Records from a collection:
# # #

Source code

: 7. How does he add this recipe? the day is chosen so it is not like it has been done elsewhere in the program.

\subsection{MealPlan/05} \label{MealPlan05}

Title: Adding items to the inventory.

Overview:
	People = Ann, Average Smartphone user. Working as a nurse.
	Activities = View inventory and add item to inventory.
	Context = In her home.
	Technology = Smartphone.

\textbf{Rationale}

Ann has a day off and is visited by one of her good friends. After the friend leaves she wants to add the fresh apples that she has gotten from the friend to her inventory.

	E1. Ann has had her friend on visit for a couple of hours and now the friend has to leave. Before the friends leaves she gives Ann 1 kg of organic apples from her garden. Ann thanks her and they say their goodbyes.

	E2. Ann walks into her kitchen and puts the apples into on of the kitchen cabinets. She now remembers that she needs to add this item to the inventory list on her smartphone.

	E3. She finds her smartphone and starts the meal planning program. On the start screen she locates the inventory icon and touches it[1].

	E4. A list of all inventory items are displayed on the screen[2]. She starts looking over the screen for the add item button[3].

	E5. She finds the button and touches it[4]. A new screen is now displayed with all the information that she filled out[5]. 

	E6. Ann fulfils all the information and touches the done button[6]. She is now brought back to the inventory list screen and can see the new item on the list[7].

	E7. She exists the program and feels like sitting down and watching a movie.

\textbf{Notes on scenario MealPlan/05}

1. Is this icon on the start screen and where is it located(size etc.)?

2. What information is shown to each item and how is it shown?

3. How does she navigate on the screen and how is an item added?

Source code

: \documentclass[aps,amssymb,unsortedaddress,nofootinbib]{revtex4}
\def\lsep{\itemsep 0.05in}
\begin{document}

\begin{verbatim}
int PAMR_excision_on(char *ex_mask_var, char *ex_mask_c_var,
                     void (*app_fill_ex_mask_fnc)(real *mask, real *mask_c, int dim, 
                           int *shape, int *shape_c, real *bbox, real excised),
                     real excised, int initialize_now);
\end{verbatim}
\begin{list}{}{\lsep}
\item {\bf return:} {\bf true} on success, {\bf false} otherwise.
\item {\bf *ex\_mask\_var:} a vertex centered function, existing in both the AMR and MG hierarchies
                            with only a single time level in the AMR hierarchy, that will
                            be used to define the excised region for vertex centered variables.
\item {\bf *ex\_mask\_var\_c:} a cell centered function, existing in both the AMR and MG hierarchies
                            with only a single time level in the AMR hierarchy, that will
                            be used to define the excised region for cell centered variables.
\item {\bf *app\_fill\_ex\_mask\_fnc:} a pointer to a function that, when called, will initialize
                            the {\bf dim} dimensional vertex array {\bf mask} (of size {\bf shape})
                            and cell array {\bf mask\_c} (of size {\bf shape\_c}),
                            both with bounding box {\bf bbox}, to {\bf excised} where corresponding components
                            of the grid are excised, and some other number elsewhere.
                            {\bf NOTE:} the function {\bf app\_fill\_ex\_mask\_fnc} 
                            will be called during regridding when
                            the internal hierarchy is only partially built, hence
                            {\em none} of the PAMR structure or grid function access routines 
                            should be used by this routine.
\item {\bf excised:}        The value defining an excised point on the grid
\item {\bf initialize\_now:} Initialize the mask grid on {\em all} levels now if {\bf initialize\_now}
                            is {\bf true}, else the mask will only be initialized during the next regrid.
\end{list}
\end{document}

# # #

Work request:
From the entries above, copy each line holding "friend".

Response to this task:
Ann has a day off and is visited by one of her good friends. After the friend leaves she wants to add the fresh apples that she has gotten from the friend to her inventory.
	E1. Ann has had her friend on visit for a couple of hours and now the friend has to leave. Before the friends leaves she gives Ann 1 kg of organic apples from her garden. Ann thanks her and they say their goodbyes.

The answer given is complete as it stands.